Kondisi waktu itu sebenarnya lagi hectic habis ujian dan sangat misqin. Yaa baru tau H-2 minggu kaga ada persiapan apa-apa. Berbekal tabungan seadanya, aku berangkat. Kalau ditanya kenapa segitunya, karena waktu sebulan terakhir itu aku memang sedang butuh "rehat" dari banyaknya problematika hidup (dan hati). Aku ingin memberikan self-rewarding gitu. Kesempatan sedang datang dan aku nggak mau mengecewakan diri sendiri sehingga timbul penyesalan. Secara ini adalah salah satu momen yang aku tunggu sejak bertahun-tahun yang lalu. Nggak percaya? Ini buktinya


Itu tweet waktu Mew konser di Guinness Arthur's Day bareng One Republic dan Club8. Sayangnya nggak boleh karena masih bocah SMA nggak memenuhi syarat 21+ haha padahal pengen banget :(

Usai ujian, aku langsung bergegas ke stasiun naik ojol. Berangkat sore hari, sampai Jakarta dini hari. Aku numpang bermalam di tempat tinggal kakak di daerah Benhil. Pagi harinya bingung mau ngapain. Rasanya mager sekali untuk keluar sekadar cari makan. Padahal hari itu adalah hari H dan belum beli tiket, sungguhlah cerdas #2. Yaudah sembari menunggu temanku datang dari Bintaro, aku naik ojol ke Ratu Plaza buat makan KFC doang haha. 

Ojol: "Mbak, ini mau lewat mana ya?"
Aku: "Ngikutin map aja, pak."
Ojol: "Saya nggak hapal jalan."

Apalagi saya pak.

Akhirnya dengan berbekal memori jangka pendek dan kesotoyanku, aku mengarahkan si bapak ojol dari Benhil-Semanggi-Senayan. Yang penting ketemu Jonas Bjerre.

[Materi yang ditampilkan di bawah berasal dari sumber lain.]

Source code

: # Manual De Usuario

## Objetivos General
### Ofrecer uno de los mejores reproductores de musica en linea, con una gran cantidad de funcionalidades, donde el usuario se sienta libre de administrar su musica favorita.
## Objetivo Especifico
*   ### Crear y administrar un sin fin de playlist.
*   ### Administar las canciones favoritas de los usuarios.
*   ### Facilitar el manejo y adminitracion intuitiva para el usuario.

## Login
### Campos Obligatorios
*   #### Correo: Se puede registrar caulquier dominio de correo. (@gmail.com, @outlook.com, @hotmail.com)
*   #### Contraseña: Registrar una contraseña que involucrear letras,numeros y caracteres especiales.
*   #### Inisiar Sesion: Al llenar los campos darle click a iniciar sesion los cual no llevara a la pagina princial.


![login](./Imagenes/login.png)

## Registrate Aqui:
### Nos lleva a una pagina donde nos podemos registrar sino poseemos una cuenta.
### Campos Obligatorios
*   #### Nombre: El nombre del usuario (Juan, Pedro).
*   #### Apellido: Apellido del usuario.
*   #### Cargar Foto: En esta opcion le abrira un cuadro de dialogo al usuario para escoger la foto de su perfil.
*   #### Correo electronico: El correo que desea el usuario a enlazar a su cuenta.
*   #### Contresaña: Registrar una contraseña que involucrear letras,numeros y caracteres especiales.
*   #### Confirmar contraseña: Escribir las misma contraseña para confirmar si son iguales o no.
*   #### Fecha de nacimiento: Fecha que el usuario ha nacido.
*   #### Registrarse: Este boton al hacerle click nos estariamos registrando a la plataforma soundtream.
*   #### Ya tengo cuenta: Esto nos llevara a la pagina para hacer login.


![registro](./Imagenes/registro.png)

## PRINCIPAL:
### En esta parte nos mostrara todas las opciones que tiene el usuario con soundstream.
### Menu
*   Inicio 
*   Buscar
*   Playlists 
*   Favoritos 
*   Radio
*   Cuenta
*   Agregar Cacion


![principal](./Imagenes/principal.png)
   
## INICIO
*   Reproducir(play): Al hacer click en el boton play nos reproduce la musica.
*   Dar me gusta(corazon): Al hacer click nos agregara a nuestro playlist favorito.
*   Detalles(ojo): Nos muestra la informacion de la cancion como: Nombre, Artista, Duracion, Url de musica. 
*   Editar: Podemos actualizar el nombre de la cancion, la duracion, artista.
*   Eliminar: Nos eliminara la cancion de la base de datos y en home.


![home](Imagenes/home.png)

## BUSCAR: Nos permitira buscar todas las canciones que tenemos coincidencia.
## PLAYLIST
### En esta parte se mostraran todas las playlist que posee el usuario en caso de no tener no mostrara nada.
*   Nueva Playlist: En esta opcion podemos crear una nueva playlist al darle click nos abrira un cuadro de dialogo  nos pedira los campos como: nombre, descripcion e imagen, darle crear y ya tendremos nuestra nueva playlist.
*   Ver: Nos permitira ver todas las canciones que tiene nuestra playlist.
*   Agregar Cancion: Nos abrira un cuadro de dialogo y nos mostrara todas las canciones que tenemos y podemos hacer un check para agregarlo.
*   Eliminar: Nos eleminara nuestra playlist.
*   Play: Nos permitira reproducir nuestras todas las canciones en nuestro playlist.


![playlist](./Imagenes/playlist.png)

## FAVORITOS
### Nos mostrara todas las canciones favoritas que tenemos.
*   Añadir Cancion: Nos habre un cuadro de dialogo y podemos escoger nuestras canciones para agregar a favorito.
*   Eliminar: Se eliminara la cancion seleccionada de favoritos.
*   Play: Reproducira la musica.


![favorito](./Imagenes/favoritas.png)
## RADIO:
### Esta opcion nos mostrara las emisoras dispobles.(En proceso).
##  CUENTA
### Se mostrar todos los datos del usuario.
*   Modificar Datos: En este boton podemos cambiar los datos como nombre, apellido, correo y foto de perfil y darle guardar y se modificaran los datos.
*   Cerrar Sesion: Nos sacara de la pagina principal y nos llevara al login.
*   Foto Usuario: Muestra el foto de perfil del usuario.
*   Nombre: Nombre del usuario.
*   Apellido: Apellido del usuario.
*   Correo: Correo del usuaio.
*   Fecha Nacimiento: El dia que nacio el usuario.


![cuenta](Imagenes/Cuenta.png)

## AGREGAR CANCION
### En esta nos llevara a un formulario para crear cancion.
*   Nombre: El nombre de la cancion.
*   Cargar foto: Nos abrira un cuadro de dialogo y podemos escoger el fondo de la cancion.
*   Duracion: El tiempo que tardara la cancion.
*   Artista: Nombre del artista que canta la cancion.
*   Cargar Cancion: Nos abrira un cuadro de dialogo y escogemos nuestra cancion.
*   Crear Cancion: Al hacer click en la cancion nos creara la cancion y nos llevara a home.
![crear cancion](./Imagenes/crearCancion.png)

Selesai makan, sempat mager dulu di KFC agak lama, dan posisi masih belum pegang tiket. Aku menyarankan temanku yang masih di stasiun untuk membeli tiket di Indomaret takut on the spot ngantri atau sold out. Karena terlalu gabut, pas pukul 5 sore aku jalan kaki ke Istora Senayan yang jaraknya 700 meter 😔 ya gimana sih, aku suka jalan-jalan di kota orang. Sepanjang jalan aku minder karena banyak mas-mbak hypebeast sedangkan aku cuma kentang. Sampai venue, ticket box sepi antrian dong. Tanpa konfirmasi ke temanku aku langsung semangat beli 3 tiket, satunya untuk teman kuliahnya temanku yang ikutan juga. Tapi ternyata mereka udah beliin tiket di Indomaret. Sometimes life isn't easy~

Jadi di sana ada dua stage, nah stage yang luar itu punya Mew, Sore, Polka Wars, Vira Talisa. Stage kedua yang ada Reality Club dan Seringai posisi di dalam, dan buat kesana harus lewat tenants baju dan fnb. Sembari menunggu teman, aku sempatkan jalan-jalan liat baju dan nonton Vira Talisa hehe, masih sepi banget yang nonton. Sewaktu aku duduk ndelosor di pinggir ilalang sambil menikmani alunan mbak Vira, tetiba ada mbak-mbak yang menghampiriku. Dia juga sendirian, dan yang paling kukagumi adalah dia pakai kaos ERK. Kami berkenalan dan dia cerita kalau menang meet & greet Mew tapi entah ada miskomunikasi jadi dia ketinggalan. Kalau aku jadi dia, pasti bakal nangis. Selama ngobrol, mbak ini baik banget serius sampai nawarin thai tea. Dia kaget ketika tau aku dari Jogja dan masih kuliah. Sayangnya setelah itu kami berpisah karena aku mau jajan dan waktu balik ke stage, aku nggak menemukan dia lagi. Padahal asik kalo nonton bareng yakan. Dan mulai saat itu, untuk pertama kalinya, aku merasakan esensi sebuah kata "Frengers", not quite a friend, not quite a stranger. Mbak, kalau kamu baca ini please say hi to me ya.

lagi jajan

Setelah kenyang jajan-jajan, majulah kami ke depan stage. Posisi kami di baris pertama, agak ke kiri, dekat sound. Kalau di nalar sih ya, itu posisi rada nggak enak untuk mendapatkan kualitas suara yang oke. Nggak apa-apa, yang penting di depan hehe. Bagian tengah udah penuh guys, padahal aku udah ngode mas-mas sebelah kananku untuk geser biar agak tengahan dikit. Sebenarnya dari awal datang, aku agak kaget sih ya, sorry to say, dari stage, lighting-nya standar pensi dan sound nya pun biasa. Sempat terlintas di pikiranku, kok Mew mau ya konser di sini. Tapi dengan limapuluhribu, what do you expect? Jujur sih awalnya berharap seperti Mew konser di Roskilde hahah. Semoga aja nanti pas giliran Mew sound nya ganti.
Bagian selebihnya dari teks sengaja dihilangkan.